The idea offers a glimmer of hope that I could easily be seduced by. But I shake my head. “We can’t expect my future relatives to show up whenever there’s trouble. Like my mom says, it’s a false security, and we have to be accountable some time.”
“Good to see you have your determination back.” Tristan squeezes my shoulder.
Frowning, I re-examine the data on the dashboard’s holo-screen. “I’m not sure determination is enough. It won’t repair a damaged time tunnel.”
“You’re not gonna let that stop you, are you?”
I don’t know how to answer, or admit defeat.
“You’re smarter than Garth, you know that right?” Tristan says. “That’s why she’s on top of you all the time.”
I’d love to believe that’s true, but doubt has a way of slithering over my ego with its toxic sludge. Future Buttermans are depending on me. I wish I could know what’s expected of me. Why didn’t Evangeline say more back at Bethel? Forget the PFs. These time puzzles and mind games are way worse!
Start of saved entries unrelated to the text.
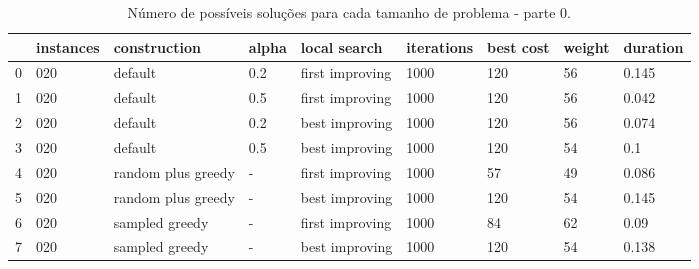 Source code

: \begin{landscape}

    \begin{table}
    \centering
    \begin{tabular}{lllllllll}
    \toprule
    {} & instances &        construction & alpha &     local search & iterations & best cost & weight & duration \\
    \midrule
    0 &       020 &             default &   0.2 &  first improving &       1000 &       120 &     56 &    0.145 \\
    1 &       020 &             default &   0.5 &  first improving &       1000 &       120 &     56 &    0.042 \\
    2 &       020 &             default &   0.2 &   best improving &       1000 &       120 &     56 &    0.074 \\
    3 &       020 &             default &   0.5 &   best improving &       1000 &       120 &     54 &      0.1 \\
    4 &       020 &  random plus greedy &     - &  first improving &       1000 &        57 &     49 &    0.086 \\
    5 &       020 &  random plus greedy &     - &   best improving &       1000 &       120 &     54 &    0.145 \\
    6 &       020 &      sampled greedy &     - &  first improving &       1000 &        84 &     62 &     0.09 \\
    7 &       020 &      sampled greedy &     - &   best improving &       1000 &       120 &     54 &    0.138 \\
    \bottomrule
    \end{tabular}
    \caption{Número de possíveis soluções para cada tamanho de problema - parte 0.}
    \label{table:all-data-0}
    \end{table}


\end{landscape}
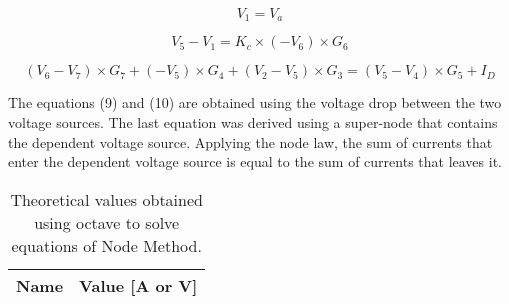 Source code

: \begin {equation}
V_1= V_a
  \label {eq:kvl}
\end{equation}

\begin {equation}
V_5 - V_1 = K_c\times (-V_6)\times G_6
  \label {eq:kvl}
\end{equation}

\begin {equation}
(V_6 - V_7)\times G_7 + (-V_5)\times G_4 + (V_2 - V_5)\times G_3 = (V_5 - V_4)\times G_5 + I_D
  \label {eq:kvl}
\end{equation}

The equations (9) and (10) are obtained using the voltage drop between the two voltage sources. The last equation was derived using a super-node that contains the dependent voltage source. Applying the node law, the sum of currents that enter the dependent voltage source is equal to the sum of currents that leaves it. 

\begin{table}[h]
  \centering
  \begin{tabular}{|l|r|}
    \hline    
    {\bf Name} & {\bf Value [A or V]} \\ \hline
    
  \end{tabular}
  \caption{Theoretical values obtained using octave to solve equations of Node Method.}
  \label{tab:NM}
\end{table}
“Garth wants to continue her father’s work, which is to end private time travel,” I say out loud, in hopes of unknotting my thoughts. “It contradicts everything my family stands for. Ever since I was old enough to speak, my parents have taught me science is for everyone, and no one can monopolize it, not even the government. I’ve grown up with the hopes that time travel can someday be affordable for everyone, not just the upper class. The government prevents that with all their taxes and regulations. When Evangeline and Evan breeched the time string in 1969, it was about more than rescue—it was a sign that the possibility of fair and affordable time travel is a reality in the future.”
Tristan lightly kneads my shoulder. “When this happened back at Woodstock, the DOT used a—what did they call it—mirage thing to make the time-port appear closed, so it looked like you needed their help.”
“A GTD—Gravitational Time Dilation to fold space back on itself. What about it?”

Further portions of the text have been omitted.